● ASSIGNMENT: Beginning at the line that contains "continuously checking on", return every remaining line of the data below exactly; return nothing before it.

● MATERIAL SUPPLIED:
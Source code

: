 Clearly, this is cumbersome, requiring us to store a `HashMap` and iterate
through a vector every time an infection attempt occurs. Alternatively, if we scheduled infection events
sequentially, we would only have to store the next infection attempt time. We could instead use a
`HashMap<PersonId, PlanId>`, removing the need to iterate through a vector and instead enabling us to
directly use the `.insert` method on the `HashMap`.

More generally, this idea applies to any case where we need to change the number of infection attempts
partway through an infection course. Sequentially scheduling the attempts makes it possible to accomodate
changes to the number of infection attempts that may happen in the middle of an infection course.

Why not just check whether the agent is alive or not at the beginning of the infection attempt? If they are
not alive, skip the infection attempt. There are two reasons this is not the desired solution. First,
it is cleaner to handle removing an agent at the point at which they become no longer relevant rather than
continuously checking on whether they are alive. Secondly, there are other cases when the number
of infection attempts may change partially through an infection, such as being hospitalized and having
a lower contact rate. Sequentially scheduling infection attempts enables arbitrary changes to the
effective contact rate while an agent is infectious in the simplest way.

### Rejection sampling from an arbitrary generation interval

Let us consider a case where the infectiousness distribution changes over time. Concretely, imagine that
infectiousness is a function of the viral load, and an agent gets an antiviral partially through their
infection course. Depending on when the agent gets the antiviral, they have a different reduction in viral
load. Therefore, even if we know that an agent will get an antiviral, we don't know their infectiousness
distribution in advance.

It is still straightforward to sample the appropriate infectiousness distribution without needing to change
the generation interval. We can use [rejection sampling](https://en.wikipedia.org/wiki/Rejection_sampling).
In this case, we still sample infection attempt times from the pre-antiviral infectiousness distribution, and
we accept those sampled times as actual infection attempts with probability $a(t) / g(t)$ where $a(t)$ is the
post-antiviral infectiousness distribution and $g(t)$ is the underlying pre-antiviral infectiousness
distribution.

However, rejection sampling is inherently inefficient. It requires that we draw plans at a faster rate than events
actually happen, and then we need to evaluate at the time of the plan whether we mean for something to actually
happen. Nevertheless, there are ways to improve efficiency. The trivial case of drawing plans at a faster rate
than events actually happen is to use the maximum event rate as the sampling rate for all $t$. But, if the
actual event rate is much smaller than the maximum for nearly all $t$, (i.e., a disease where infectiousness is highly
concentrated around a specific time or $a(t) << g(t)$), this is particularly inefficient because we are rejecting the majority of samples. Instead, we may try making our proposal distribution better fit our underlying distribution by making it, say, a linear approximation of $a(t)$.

● PROBLEM SOLUTION:
continuously checking on whether they are alive. Secondly, there are other cases when the number
of infection attempts may change partially through an infection, such as being hospitalized and having
a lower contact rate. Sequentially scheduling infection attempts enables arbitrary changes to the
effective contact rate while an agent is infectious in the simplest way.

### Rejection sampling from an arbitrary generation interval

Let us consider a case where the infectiousness distribution changes over time. Concretely, imagine that
infectiousness is a function of the viral load, and an agent gets an antiviral partially through their
infection course. Depending on when the agent gets the antiviral, they have a different reduction in viral
load. Therefore, even if we know that an agent will get an antiviral, we don't know their infectiousness
distribution in advance.

It is still straightforward to sample the appropriate infectiousness distribution without needing to change
the generation interval. We can use [rejection sampling](https://en.wikipedia.org/wiki/Rejection_sampling).
In this case, we still sample infection attempt times from the pre-antiviral infectiousness distribution, and
we accept those sampled times as actual infection attempts with probability $a(t) / g(t)$ where $a(t)$ is the
post-antiviral infectiousness distribution and $g(t)$ is the underlying pre-antiviral infectiousness
distribution.

However, rejection sampling is inherently inefficient. It requires that we draw plans at a faster rate than events
actually happen, and then we need to evaluate at the time of the plan whether we mean for something to actually
happen. Nevertheless, there are ways to improve efficiency. The trivial case of drawing plans at a faster rate
than events actually happen is to use the maximum event rate as the sampling rate for all $t$. But, if the
actual event rate is much smaller than the maximum for nearly all $t$, (i.e., a disease where infectiousness is highly
concentrated around a specific time or $a(t) << g(t)$), this is particularly inefficient because we are rejecting the majority of samples. Instead, we may try making our proposal distribution better fit our underlying distribution by making it, say, a linear approximation of $a(t)$.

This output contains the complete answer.